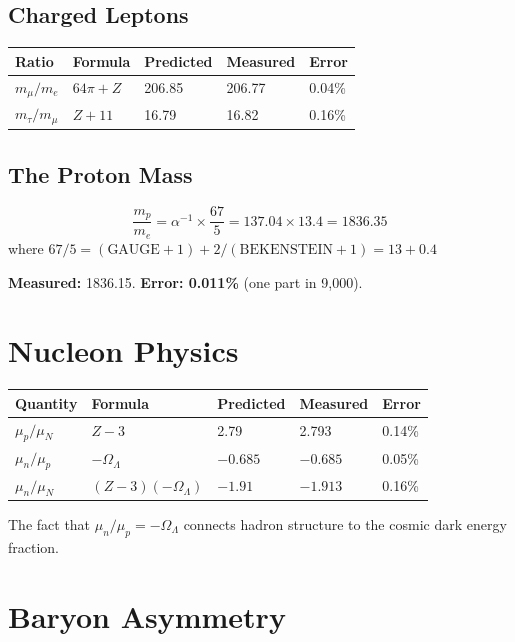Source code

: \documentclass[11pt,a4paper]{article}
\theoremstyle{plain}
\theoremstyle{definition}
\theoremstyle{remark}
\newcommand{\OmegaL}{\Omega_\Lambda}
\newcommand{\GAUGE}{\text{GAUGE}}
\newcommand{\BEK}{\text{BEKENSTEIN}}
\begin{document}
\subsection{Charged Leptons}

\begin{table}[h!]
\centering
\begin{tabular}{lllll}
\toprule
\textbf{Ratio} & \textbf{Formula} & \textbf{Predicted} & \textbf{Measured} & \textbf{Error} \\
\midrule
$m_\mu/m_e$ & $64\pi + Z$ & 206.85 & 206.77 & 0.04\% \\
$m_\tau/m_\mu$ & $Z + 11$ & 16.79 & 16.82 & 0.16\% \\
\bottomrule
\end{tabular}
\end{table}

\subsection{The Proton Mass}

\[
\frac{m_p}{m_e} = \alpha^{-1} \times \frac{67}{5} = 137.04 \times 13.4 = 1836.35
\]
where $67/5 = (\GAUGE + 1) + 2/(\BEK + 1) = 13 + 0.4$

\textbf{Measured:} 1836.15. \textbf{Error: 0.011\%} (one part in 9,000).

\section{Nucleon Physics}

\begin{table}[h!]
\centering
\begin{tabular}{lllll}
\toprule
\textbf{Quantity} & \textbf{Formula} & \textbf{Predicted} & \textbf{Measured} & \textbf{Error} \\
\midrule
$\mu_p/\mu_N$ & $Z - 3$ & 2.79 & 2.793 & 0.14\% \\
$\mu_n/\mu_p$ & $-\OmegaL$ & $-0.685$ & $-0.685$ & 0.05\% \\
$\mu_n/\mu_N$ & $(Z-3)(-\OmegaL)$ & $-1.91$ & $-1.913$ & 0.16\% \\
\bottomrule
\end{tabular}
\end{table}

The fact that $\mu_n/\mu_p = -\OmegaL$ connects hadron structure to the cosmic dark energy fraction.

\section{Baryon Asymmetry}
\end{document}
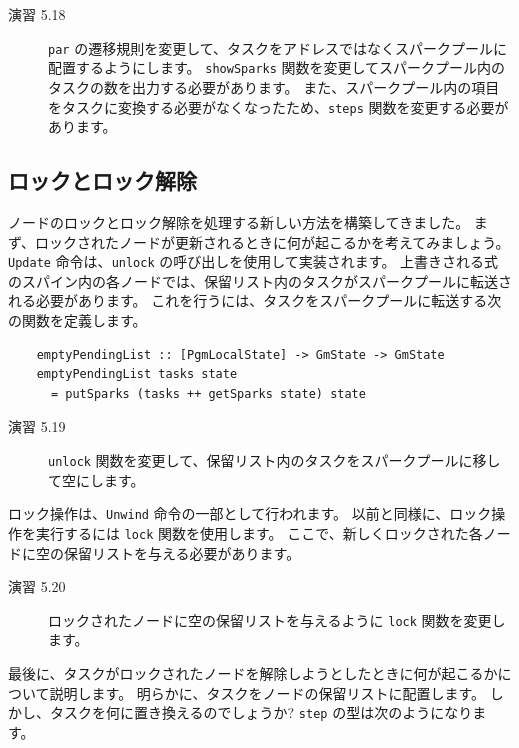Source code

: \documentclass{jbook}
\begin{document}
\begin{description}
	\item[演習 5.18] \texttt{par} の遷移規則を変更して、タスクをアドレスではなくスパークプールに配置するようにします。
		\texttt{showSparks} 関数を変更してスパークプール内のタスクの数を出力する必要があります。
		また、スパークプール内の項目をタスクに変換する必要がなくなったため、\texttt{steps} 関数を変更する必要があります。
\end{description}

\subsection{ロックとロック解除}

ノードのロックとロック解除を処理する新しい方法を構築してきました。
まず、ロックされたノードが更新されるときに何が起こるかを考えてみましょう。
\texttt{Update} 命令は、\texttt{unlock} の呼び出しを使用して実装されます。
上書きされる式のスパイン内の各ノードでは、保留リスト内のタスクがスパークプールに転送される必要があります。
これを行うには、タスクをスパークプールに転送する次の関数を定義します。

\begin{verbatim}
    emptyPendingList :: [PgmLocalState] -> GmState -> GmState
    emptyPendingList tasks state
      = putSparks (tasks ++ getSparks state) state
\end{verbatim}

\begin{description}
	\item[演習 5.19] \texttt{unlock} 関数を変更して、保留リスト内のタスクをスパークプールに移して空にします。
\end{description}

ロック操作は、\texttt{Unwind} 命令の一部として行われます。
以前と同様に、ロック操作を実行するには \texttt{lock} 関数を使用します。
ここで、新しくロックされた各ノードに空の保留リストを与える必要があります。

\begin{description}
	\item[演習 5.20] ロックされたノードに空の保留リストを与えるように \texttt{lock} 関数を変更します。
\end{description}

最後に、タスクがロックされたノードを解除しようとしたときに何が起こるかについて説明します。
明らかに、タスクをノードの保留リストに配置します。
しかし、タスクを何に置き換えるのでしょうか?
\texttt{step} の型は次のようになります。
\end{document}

▶ **DIRECTIONS**: Only lines containing the word "emptyPendingList" should appear in the answer, and every such line from the records above must be there.

▶ **TASK SOLUTION**:
    emptyPendingList :: [PgmLocalState] -> GmState -> GmState
    emptyPendingList tasks state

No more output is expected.